Astri nodded, smiling. “I think for me, it’s Quill. And Arc. And Dibs. And MP.” She rattled off more names, most of which were foreign to him. She looked to the bathroom. A hunched over Priscilla scooted out, clutching her stomach. “But maybe some things are unforgivable.”
Lev closed his eyes. “She’s fine. A little alcohol at that age builds tolerance.”
Astri laughed. It was forced.
There was a sound at the door. Three knocks, a pause between each. All three of them froze. They had been found.

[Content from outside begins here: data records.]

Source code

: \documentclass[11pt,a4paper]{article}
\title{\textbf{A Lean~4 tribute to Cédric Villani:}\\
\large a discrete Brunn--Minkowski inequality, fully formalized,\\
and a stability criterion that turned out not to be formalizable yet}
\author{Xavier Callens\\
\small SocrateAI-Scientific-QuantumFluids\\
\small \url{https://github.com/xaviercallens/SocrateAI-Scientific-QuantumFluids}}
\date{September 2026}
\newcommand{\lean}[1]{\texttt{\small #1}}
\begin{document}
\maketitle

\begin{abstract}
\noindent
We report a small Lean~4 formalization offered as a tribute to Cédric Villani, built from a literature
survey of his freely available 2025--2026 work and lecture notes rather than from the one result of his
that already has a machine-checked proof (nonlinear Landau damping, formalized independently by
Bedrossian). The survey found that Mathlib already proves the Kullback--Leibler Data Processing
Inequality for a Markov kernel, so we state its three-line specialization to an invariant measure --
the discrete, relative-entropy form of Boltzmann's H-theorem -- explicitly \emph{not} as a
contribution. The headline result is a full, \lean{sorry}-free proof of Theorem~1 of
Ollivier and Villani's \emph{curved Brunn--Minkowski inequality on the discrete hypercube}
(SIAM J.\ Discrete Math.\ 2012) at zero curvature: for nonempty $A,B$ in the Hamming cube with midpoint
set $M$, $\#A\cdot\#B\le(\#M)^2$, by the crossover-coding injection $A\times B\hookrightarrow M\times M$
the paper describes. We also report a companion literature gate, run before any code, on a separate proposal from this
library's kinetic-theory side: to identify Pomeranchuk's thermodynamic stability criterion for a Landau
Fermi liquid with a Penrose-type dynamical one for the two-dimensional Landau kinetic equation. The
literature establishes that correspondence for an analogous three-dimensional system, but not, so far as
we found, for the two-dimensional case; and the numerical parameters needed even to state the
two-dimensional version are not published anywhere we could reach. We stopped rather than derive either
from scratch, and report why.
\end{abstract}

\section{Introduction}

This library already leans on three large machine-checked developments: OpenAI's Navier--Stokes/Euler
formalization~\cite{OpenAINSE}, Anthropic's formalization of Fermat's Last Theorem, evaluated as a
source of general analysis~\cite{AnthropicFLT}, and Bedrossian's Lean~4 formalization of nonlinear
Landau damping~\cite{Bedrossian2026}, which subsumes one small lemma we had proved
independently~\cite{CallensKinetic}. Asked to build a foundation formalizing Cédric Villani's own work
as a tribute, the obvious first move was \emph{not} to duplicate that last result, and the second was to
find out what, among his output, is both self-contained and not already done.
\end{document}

Astri’s eyes dashed to Lev. She pointed at a cabinet in the kitchen and Lev rushed to it. Inside, he found a propane tank connected to the stovetop by a thin red tube. He glanced up; there was a lighter on the countertop. Lev yanked out the tank, gas spewing from the detached tube.
Astri was in the fridge. The shelves had been taken out to make space for a set of guns, and a med-kit next to boxes of ammo were laid out underneath. She pulled out a shotgun and moved beside the door.
Lev joined her, tank in hand. Priscilla cowered at the back of the room. They held their breaths, waiting.
More knocking. There was a voice, muffled through both wood and metal. “Astraea.”
Lev’s fingers crushed into the tank. Images of the auction flashed through his eyes. A familiar burn returned to his stomach.
“I just want to talk, Astraea,” the voice said. “Surely I deserve that much from you.”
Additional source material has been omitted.